Overview: This is a NLP project, where we try to score the genre's for a movie, using the summary of the movie.
The list of genre's that will be scored are:
['Action', 'Adult', 'Adventure', 'Animation', 'Biography', 'Comedy', 'Crime', 'Documentary', 'Drama', 'Family', 'Fantasy', 'Film-Noir', 'History', 'Horror', 'Music', 'Musical', 'Mystery', 'News', 'Sci-Fi', 'Short', 'Sport', 'Thriller', 'War', 'Western']
For this project, we used two different approaches.
- The Neural Network Approach A neural network model was trained on the data, where the neural network was build with the help of PyTorch. The embeddings of the summary was created using Sentence BERT (SBERT) and then it was passed into the neural network. The neural network was a simple ANN. 'Ranger' optimizer was used for optimization purposes, which incorporates several improvements over Adam, such as gradient centralization and adaptive momentum estimation. This helped in making the training of the model a bit more faster. We initally trained this model as a MutliLabelClassifier, that classified the movies into different labels (genres in these case) and then we just used the probability score as the genre scores.
- The Cosine Similarity Approach First we created a detailed description of each genre (using ChatGPT) and then we simply used cosine similarity to see, which movie summary embedding and genre description embedding are similar to each other, and according scored each genre. Again we used Sentence BERT (SBERT) for creating these embeddings.
In both the cases, the scores were scaled up, between 0 to 10, using Min-Max Scaler, which was coded from scratch rather than using the sklearn library.
The predictios made by both the approaches has been attached, and it was obsereved on different test datasets, that the Neural Network Approach seemed to perform better than the Cosine Similarity Approach. Not all the test predictions has been uploaded, only the ones in which each apporach was seen to be the most accurate, has been uploaded.
The model, predicts a large part of the genre's right, hence scoring them accurately. But then there are a lot of things that need to be kept in mind:
- The summary needs to be a proper summary of the movie. That means, it must not be a one liner, or must not tell something in general about the movie and must definitely not be ambiguous. The summary must cover the major plot of the movie, in order for the correct scoring of the genres.
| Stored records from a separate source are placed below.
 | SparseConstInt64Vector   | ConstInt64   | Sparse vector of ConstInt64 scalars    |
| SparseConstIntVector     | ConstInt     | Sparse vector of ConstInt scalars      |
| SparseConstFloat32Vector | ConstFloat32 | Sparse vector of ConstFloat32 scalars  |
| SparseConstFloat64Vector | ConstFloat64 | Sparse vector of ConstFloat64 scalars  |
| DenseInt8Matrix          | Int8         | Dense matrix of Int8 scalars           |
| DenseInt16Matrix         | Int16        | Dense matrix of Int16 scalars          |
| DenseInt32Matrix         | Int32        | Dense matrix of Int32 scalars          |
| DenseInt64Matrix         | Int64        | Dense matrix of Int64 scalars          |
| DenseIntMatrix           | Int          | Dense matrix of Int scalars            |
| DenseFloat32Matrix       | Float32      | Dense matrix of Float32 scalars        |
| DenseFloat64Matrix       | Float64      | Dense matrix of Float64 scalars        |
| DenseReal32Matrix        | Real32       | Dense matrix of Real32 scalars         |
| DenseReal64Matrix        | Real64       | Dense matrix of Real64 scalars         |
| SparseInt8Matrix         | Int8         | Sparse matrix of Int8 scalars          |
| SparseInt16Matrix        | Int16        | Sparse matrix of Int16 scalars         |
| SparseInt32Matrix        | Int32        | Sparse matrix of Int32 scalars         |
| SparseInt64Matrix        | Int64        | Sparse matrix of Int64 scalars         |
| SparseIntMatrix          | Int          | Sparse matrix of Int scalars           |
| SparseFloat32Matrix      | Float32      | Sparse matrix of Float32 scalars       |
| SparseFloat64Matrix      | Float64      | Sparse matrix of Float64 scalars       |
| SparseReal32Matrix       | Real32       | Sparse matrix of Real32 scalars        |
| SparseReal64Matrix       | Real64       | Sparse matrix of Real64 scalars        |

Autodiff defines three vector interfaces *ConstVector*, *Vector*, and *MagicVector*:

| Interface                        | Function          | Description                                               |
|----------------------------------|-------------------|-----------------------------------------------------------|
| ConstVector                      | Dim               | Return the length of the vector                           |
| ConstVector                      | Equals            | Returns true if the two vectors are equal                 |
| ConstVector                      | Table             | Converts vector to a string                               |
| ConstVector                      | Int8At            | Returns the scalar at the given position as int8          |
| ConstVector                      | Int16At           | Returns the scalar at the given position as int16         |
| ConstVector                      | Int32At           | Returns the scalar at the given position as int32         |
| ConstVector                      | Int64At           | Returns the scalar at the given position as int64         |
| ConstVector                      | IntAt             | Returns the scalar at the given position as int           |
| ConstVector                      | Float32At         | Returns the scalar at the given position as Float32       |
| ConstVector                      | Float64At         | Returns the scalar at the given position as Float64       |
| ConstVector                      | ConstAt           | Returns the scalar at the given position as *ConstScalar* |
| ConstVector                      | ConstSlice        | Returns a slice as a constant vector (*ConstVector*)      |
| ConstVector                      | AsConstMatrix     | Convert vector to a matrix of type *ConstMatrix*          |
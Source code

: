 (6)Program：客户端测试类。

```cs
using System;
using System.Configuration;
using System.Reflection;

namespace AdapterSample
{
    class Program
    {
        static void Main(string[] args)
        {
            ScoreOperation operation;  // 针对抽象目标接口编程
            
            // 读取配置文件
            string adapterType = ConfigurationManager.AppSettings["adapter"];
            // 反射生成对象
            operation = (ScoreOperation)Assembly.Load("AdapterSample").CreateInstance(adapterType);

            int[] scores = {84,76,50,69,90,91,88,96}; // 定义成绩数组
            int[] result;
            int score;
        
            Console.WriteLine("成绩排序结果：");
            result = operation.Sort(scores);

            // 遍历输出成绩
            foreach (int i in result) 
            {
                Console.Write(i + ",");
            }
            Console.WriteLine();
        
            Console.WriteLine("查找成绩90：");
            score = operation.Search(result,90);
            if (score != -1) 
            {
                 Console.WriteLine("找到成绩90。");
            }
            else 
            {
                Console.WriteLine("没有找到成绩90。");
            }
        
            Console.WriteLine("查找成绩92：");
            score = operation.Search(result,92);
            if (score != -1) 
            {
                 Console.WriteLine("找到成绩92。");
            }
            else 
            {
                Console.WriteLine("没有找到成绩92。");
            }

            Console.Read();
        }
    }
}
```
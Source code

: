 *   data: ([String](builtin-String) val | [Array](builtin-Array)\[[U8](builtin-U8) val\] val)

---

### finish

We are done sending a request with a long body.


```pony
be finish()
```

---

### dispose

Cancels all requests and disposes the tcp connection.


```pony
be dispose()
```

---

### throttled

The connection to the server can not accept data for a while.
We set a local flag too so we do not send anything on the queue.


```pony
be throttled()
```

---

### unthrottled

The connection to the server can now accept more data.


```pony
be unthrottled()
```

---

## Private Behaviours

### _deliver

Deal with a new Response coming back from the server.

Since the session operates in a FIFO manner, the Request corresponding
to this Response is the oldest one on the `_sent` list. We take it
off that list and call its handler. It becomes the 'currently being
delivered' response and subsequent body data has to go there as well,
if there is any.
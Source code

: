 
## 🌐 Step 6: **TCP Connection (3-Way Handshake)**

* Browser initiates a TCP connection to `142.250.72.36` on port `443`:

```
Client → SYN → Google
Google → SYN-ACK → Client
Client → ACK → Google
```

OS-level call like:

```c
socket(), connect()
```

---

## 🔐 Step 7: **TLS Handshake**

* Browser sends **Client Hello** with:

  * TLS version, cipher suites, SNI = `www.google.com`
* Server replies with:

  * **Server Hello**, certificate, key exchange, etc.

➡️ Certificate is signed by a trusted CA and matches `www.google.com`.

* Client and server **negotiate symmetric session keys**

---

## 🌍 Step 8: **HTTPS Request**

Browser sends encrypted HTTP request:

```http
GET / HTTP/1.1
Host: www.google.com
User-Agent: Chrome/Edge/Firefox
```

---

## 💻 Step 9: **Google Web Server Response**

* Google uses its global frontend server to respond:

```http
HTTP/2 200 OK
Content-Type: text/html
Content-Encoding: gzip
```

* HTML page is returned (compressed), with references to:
- The model's prediction might not be 100% accurate, as it just provides the genre scores, based on the summary. The model does not know, if the given event is a real event that took place, if the movie is an animated movie or not, the movie is a short of not (unless specified in the summary), hence the prediction cannot be considered 100% accurate.
- The predictions of ChatGPT for the exact same movies has been also uploaded. There is a clear difference seen in the scoring between the two models. The reason I believe that is so, is because, ChatGPT is trained on tons of data, making it more well versed and knowledgeable compared to our model, hence if our model also gets more data, then its performance can definitly be increased.